• **Try it**:
Down to the last line, repeat the records exactly.

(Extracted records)
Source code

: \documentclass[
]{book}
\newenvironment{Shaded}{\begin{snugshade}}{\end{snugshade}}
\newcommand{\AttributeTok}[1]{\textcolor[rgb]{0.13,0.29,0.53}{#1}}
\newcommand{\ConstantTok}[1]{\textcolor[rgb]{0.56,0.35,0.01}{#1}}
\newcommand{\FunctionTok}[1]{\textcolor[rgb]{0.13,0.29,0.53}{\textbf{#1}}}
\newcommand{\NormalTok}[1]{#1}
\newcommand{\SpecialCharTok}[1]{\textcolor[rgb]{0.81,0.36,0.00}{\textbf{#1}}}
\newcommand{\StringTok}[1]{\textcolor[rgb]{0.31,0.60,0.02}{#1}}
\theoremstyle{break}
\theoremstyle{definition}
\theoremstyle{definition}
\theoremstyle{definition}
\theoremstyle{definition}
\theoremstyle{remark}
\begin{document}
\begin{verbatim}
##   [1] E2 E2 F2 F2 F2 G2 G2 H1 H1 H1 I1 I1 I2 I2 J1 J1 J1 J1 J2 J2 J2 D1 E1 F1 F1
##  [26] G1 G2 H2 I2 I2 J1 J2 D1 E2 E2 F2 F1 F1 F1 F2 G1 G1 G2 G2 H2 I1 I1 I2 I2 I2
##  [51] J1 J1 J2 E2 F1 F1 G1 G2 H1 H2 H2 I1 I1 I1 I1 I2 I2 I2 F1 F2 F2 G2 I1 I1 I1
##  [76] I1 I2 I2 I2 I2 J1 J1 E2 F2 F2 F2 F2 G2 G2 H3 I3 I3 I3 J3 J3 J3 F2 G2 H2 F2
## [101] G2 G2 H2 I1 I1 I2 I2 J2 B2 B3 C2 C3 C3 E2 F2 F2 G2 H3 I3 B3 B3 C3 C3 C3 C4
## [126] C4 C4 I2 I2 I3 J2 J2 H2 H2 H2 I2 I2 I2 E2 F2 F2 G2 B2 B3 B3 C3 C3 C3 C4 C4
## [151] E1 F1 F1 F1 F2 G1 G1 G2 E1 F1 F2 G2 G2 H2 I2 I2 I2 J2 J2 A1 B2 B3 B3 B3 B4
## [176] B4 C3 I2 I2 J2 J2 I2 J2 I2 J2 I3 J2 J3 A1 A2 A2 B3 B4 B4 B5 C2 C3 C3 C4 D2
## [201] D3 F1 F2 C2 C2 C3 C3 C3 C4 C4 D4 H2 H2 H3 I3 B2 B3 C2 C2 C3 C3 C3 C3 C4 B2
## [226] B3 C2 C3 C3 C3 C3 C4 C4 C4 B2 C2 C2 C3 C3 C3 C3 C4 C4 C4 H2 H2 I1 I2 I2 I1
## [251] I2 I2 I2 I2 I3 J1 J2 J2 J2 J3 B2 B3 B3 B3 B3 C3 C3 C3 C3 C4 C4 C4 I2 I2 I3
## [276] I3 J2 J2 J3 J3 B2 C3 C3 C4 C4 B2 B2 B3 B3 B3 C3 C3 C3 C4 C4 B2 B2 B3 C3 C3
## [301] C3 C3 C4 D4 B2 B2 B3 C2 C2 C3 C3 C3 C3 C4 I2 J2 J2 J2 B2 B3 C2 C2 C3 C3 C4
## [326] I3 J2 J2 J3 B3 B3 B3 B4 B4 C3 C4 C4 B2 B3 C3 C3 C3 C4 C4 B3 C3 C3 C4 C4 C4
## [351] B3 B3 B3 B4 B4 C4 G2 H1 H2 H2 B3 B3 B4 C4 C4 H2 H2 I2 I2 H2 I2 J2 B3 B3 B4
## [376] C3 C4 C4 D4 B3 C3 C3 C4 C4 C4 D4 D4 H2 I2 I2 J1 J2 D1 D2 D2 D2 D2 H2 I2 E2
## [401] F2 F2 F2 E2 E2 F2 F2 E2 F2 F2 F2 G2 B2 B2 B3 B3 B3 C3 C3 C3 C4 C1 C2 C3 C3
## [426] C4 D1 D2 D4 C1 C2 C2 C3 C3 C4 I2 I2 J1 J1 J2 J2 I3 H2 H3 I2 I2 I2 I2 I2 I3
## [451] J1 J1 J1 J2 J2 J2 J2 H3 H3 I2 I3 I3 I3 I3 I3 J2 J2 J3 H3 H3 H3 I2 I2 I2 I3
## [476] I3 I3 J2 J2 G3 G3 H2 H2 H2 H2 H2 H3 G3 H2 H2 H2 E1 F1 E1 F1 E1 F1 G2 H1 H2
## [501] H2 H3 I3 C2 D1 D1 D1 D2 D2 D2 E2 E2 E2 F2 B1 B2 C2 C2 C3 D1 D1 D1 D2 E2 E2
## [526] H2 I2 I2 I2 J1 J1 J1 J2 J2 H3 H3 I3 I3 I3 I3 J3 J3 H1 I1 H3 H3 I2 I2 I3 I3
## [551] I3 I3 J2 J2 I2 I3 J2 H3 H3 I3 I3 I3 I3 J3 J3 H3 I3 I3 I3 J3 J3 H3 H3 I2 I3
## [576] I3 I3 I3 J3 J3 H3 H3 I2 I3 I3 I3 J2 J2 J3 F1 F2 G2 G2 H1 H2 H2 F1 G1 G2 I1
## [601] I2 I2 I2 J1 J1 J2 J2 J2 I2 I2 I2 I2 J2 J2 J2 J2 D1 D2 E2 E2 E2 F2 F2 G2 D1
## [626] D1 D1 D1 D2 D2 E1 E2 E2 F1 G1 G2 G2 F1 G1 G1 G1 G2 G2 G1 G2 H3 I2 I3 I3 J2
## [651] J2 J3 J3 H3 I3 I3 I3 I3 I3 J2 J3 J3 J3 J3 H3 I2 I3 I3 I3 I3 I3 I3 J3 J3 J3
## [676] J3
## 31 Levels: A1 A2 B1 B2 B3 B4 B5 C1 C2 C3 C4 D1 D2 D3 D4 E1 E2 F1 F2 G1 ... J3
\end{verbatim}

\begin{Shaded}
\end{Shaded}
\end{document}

• **Result**:
Source code

: \documentclass[
]{book}
\newenvironment{Shaded}{\begin{snugshade}}{\end{snugshade}}
\newcommand{\AttributeTok}[1]{\textcolor[rgb]{0.13,0.29,0.53}{#1}}
\newcommand{\ConstantTok}[1]{\textcolor[rgb]{0.56,0.35,0.01}{#1}}
\newcommand{\FunctionTok}[1]{\textcolor[rgb]{0.13,0.29,0.53}{\textbf{#1}}}
\newcommand{\NormalTok}[1]{#1}
\newcommand{\SpecialCharTok}[1]{\textcolor[rgb]{0.81,0.36,0.00}{\textbf{#1}}}
\newcommand{\StringTok}[1]{\textcolor[rgb]{0.31,0.60,0.02}{#1}}
\theoremstyle{break}
\theoremstyle{definition}
\theoremstyle{definition}
\theoremstyle{definition}
\theoremstyle{definition}
\theoremstyle{remark}
\begin{document}
\begin{verbatim}
##   [1] E2 E2 F2 F2 F2 G2 G2 H1 H1 H1 I1 I1 I2 I2 J1 J1 J1 J1 J2 J2 J2 D1 E1 F1 F1
##  [26] G1 G2 H2 I2 I2 J1 J2 D1 E2 E2 F2 F1 F1 F1 F2 G1 G1 G2 G2 H2 I1 I1 I2 I2 I2
##  [51] J1 J1 J2 E2 F1 F1 G1 G2 H1 H2 H2 I1 I1 I1 I1 I2 I2 I2 F1 F2 F2 G2 I1 I1 I1
##  [76] I1 I2 I2 I2 I2 J1 J1 E2 F2 F2 F2 F2 G2 G2 H3 I3 I3 I3 J3 J3 J3 F2 G2 H2 F2
## [101] G2 G2 H2 I1 I1 I2 I2 J2 B2 B3 C2 C3 C3 E2 F2 F2 G2 H3 I3 B3 B3 C3 C3 C3 C4
## [126] C4 C4 I2 I2 I3 J2 J2 H2 H2 H2 I2 I2 I2 E2 F2 F2 G2 B2 B3 B3 C3 C3 C3 C4 C4
## [151] E1 F1 F1 F1 F2 G1 G1 G2 E1 F1 F2 G2 G2 H2 I2 I2 I2 J2 J2 A1 B2 B3 B3 B3 B4
## [176] B4 C3 I2 I2 J2 J2 I2 J2 I2 J2 I3 J2 J3 A1 A2 A2 B3 B4 B4 B5 C2 C3 C3 C4 D2
## [201] D3 F1 F2 C2 C2 C3 C3 C3 C4 C4 D4 H2 H2 H3 I3 B2 B3 C2 C2 C3 C3 C3 C3 C4 B2
## [226] B3 C2 C3 C3 C3 C3 C4 C4 C4 B2 C2 C2 C3 C3 C3 C3 C4 C4 C4 H2 H2 I1 I2 I2 I1
## [251] I2 I2 I2 I2 I3 J1 J2 J2 J2 J3 B2 B3 B3 B3 B3 C3 C3 C3 C3 C4 C4 C4 I2 I2 I3
## [276] I3 J2 J2 J3 J3 B2 C3 C3 C4 C4 B2 B2 B3 B3 B3 C3 C3 C3 C4 C4 B2 B2 B3 C3 C3
## [301] C3 C3 C4 D4 B2 B2 B3 C2 C2 C3 C3 C3 C3 C4 I2 J2 J2 J2 B2 B3 C2 C2 C3 C3 C4
## [326] I3 J2 J2 J3 B3 B3 B3 B4 B4 C3 C4 C4 B2 B3 C3 C3 C3 C4 C4 B3 C3 C3 C4 C4 C4
## [351] B3 B3 B3 B4 B4 C4 G2 H1 H2 H2 B3 B3 B4 C4 C4 H2 H2 I2 I2 H2 I2 J2 B3 B3 B4
## [376] C3 C4 C4 D4 B3 C3 C3 C4 C4 C4 D4 D4 H2 I2 I2 J1 J2 D1 D2 D2 D2 D2 H2 I2 E2
## [401] F2 F2 F2 E2 E2 F2 F2 E2 F2 F2 F2 G2 B2 B2 B3 B3 B3 C3 C3 C3 C4 C1 C2 C3 C3
## [426] C4 D1 D2 D4 C1 C2 C2 C3 C3 C4 I2 I2 J1 J1 J2 J2 I3 H2 H3 I2 I2 I2 I2 I2 I3
## [451] J1 J1 J1 J2 J2 J2 J2 H3 H3 I2 I3 I3 I3 I3 I3 J2 J2 J3 H3 H3 H3 I2 I2 I2 I3
## [476] I3 I3 J2 J2 G3 G3 H2 H2 H2 H2 H2 H3 G3 H2 H2 H2 E1 F1 E1 F1 E1 F1 G2 H1 H2
## [501] H2 H3 I3 C2 D1 D1 D1 D2 D2 D2 E2 E2 E2 F2 B1 B2 C2 C2 C3 D1 D1 D1 D2 E2 E2
## [526] H2 I2 I2 I2 J1 J1 J1 J2 J2 H3 H3 I3 I3 I3 I3 J3 J3 H1 I1 H3 H3 I2 I2 I3 I3
## [551] I3 I3 J2 J2 I2 I3 J2 H3 H3 I3 I3 I3 I3 J3 J3 H3 I3 I3 I3 J3 J3 H3 H3 I2 I3
## [576] I3 I3 I3 J3 J3 H3 H3 I2 I3 I3 I3 J2 J2 J3 F1 F2 G2 G2 H1 H2 H2 F1 G1 G2 I1
## [601] I2 I2 I2 J1 J1 J2 J2 J2 I2 I2 I2 I2 J2 J2 J2 J2 D1 D2 E2 E2 E2 F2 F2 G2 D1
## [626] D1 D1 D1 D2 D2 E1 E2 E2 F1 G1 G2 G2 F1 G1 G1 G1 G2 G2 G1 G2 H3 I2 I3 I3 J2
## [651] J2 J3 J3 H3 I3 I3 I3 I3 I3 J2 J3 J3 J3 J3 H3 I2 I3 I3 I3 I3 I3 I3 J3 J3 J3
## [676] J3
## 31 Levels: A1 A2 B1 B2 B3 B4 B5 C1 C2 C3 C4 D1 D2 D3 D4 E1 E2 F1 F2 G1 ... J3
\end{verbatim}

\begin{Shaded}
\end{Shaded}
\end{document}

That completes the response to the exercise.